= Dorien DeTombe =

Dutch sociologist

Dorothea Jacqueline (Dorien) DeTombe (born 1947) is a Dutch sociologist and former academic at the Utrecht University and the Delft University of Technology, known for her contributions in the field of methodology for societal complexity.

==Biography==
DeTombe studied social science and computer science at the Utrecht University. She received her doctorate in 1994 in the field of methodology for Societal Complexity on the COMPRAM Methodology under supervision of Harm 't Hart with the thesis, entitled "Defining complex interdisciplinary societal problems : a theoretical study for constructing a co-operative problem analyzing method: the method COMPRAM".

DeTombe started her academic career at the Radboud University Nijmegen, and spent her main career as a scientist at Utrecht University and at Delft University of Technology at its School for Systems Engineering, Policy Analysis and Management, and as a visiting professor abroad. She gives lectures on the subject of Methodology of Societal Complexity as visiting professor and at conferences all over the world.

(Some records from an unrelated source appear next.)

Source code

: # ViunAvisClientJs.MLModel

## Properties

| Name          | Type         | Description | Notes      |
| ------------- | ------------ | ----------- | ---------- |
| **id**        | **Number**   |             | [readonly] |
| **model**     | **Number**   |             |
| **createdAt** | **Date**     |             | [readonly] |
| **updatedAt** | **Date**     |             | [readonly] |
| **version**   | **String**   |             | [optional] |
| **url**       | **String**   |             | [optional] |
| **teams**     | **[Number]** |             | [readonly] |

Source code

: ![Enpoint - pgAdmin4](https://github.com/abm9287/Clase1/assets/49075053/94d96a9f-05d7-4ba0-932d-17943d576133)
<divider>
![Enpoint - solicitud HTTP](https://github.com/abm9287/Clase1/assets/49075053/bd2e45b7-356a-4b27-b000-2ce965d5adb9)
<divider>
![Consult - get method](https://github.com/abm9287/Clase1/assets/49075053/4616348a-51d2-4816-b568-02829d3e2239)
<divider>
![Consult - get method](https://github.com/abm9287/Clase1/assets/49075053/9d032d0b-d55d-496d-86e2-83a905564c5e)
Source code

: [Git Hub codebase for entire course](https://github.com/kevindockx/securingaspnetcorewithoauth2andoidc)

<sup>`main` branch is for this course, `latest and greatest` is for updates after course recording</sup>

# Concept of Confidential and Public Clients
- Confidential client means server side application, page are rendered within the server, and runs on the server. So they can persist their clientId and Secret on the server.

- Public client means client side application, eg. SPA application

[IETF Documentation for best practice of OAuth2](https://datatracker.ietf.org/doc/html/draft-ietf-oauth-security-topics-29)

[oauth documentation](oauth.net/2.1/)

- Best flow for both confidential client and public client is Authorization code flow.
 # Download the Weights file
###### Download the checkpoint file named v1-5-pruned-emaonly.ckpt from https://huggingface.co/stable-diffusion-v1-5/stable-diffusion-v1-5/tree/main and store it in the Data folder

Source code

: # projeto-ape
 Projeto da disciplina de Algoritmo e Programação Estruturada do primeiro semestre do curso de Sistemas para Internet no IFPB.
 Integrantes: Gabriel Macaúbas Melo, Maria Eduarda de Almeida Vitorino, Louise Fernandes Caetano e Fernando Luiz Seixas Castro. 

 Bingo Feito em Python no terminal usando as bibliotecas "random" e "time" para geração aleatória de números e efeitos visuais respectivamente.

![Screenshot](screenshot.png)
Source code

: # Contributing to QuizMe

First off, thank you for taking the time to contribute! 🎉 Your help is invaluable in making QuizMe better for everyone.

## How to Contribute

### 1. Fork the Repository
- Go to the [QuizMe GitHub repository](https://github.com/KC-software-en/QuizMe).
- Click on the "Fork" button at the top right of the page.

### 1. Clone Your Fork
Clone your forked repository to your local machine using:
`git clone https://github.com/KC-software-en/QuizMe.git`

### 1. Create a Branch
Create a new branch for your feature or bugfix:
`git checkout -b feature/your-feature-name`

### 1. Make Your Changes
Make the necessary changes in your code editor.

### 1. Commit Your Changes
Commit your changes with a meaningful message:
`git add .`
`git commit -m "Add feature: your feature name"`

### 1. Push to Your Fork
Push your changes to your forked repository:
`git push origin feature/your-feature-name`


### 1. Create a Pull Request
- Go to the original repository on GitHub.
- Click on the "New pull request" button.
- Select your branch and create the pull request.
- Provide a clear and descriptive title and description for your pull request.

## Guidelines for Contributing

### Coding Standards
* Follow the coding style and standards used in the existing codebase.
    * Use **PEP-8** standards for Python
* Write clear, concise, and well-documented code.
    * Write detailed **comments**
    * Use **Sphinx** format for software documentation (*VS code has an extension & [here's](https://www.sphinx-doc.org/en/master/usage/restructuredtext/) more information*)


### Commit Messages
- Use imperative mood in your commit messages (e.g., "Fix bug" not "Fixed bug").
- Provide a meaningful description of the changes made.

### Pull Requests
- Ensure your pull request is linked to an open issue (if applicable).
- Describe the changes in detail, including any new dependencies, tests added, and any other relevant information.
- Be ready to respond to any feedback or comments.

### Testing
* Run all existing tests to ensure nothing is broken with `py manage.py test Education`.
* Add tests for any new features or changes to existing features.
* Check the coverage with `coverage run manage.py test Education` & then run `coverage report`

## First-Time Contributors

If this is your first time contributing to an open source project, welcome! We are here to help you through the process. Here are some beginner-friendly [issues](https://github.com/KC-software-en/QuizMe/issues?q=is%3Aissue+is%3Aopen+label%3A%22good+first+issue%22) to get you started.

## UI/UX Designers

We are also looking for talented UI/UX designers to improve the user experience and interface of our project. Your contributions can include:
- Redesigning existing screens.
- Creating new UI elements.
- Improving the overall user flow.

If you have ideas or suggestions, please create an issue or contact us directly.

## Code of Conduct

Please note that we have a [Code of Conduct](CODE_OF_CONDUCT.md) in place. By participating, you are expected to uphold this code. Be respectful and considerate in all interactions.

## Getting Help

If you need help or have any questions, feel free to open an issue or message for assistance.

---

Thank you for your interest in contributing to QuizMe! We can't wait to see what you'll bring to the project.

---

DeTombe has organized yearly conferences on the topic of Methodology of Societal Complexity. She built a multidisciplinary International Research Group on Societal Complexity in Europe, North America, and Africa. She has been president of the International Research Society on Methodology of Societal Complexity.

== Work ==
DeTombe research interests concern the subject of how to handle complex problems in the area of Global safety. She has published over 100 articles and many books, some of them together with her colleagues Cor van Dijkum and Elmar Stuhler.

DeTombe developed the methodology COMPRAM (Complex Problem Handling Methodology), a multi disciplined methodology for political decision making on complex societal issues like sustainable development, floods, hurricanes, large city problems, terrorism, HIV/AIDS, Sars and water affairs and economic problems like the credit crisis. The COMPRAM methodology is advised by the OECD (July 2006) to handle Global Safety.

== Selected publications ==
- DeTombe, Dorien (1994). "Defining complex interdisciplinary societal problems. A theoretical study for constructing a co-operative problem analyzing methodology: the methodology COMPRAM"
- DeTombe, Dorien J (1996). "Analyzing Societal Problems. A Methodological Approach"
- DeTombe, D.J. (1999). "Complex Problem Solving; Methodological Support for Societal Policy Making"
- DeTombe, Dorien (2003). "International Handbook of Social Impact Assessment Conceptual and Methodological Advances"

Articles, a selection:
- DeTombe, Dorien J (2001). "Compram, a Method for Handling Complex Societal Problems"
- DeTombe, Dorien J. "Complex societal problems in operational research." European Journal of Operational Research 140.2 (2002): 232–240.